[Dataset records]
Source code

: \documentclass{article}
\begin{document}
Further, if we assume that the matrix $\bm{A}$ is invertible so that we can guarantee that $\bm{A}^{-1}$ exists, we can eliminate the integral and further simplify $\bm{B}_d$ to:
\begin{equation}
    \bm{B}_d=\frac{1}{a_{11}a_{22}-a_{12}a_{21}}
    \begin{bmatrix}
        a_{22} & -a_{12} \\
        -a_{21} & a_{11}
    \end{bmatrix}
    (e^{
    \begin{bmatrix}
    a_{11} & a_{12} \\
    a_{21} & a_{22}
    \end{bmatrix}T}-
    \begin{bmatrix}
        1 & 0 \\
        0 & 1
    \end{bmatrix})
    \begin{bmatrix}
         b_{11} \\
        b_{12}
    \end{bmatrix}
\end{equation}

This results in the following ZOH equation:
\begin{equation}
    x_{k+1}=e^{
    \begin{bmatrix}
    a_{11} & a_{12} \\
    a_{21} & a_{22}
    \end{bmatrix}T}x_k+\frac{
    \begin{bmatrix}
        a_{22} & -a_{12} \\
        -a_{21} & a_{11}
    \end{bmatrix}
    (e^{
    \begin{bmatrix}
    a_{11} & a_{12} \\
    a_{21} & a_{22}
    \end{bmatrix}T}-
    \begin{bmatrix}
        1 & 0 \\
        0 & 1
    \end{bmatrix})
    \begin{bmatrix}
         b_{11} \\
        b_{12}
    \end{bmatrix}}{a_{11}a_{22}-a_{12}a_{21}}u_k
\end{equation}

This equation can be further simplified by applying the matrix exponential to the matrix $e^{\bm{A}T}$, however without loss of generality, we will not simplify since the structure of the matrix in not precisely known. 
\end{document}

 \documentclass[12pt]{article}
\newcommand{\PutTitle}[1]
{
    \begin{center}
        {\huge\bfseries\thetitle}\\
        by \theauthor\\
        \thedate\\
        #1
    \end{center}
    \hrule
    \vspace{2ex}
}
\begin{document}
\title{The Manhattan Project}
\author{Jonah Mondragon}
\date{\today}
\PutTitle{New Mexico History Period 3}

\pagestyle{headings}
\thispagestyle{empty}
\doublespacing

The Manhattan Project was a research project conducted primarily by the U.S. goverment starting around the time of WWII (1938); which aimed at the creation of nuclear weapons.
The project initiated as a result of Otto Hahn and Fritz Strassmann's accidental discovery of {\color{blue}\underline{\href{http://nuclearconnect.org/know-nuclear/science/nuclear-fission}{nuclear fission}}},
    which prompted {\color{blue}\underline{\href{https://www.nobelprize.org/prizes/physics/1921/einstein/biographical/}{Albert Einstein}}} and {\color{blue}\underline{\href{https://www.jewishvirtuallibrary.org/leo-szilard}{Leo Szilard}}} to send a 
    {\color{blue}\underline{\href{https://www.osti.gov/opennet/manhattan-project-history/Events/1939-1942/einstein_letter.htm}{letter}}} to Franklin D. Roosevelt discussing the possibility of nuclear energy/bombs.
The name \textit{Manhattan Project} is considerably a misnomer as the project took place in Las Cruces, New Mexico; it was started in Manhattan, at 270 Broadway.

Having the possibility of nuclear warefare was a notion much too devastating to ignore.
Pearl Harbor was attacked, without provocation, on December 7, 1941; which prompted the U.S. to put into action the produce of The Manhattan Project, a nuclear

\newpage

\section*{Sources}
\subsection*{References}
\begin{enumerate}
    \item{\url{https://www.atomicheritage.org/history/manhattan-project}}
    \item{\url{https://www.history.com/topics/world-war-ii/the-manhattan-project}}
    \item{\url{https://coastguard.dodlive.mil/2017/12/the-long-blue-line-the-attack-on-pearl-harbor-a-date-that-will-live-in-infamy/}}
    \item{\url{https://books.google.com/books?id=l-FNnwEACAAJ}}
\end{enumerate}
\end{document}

What you have to do -> Scan the records above for the word "simplify" and return every line where it occurs.

Finished task ->
Further, if we assume that the matrix $\bm{A}$ is invertible so that we can guarantee that $\bm{A}^{-1}$ exists, we can eliminate the integral and further simplify $\bm{B}_d$ to:
This equation can be further simplified by applying the matrix exponential to the matrix $e^{\bm{A}T}$, however without loss of generality, we will not simplify since the structure of the matrix in not precisely known. 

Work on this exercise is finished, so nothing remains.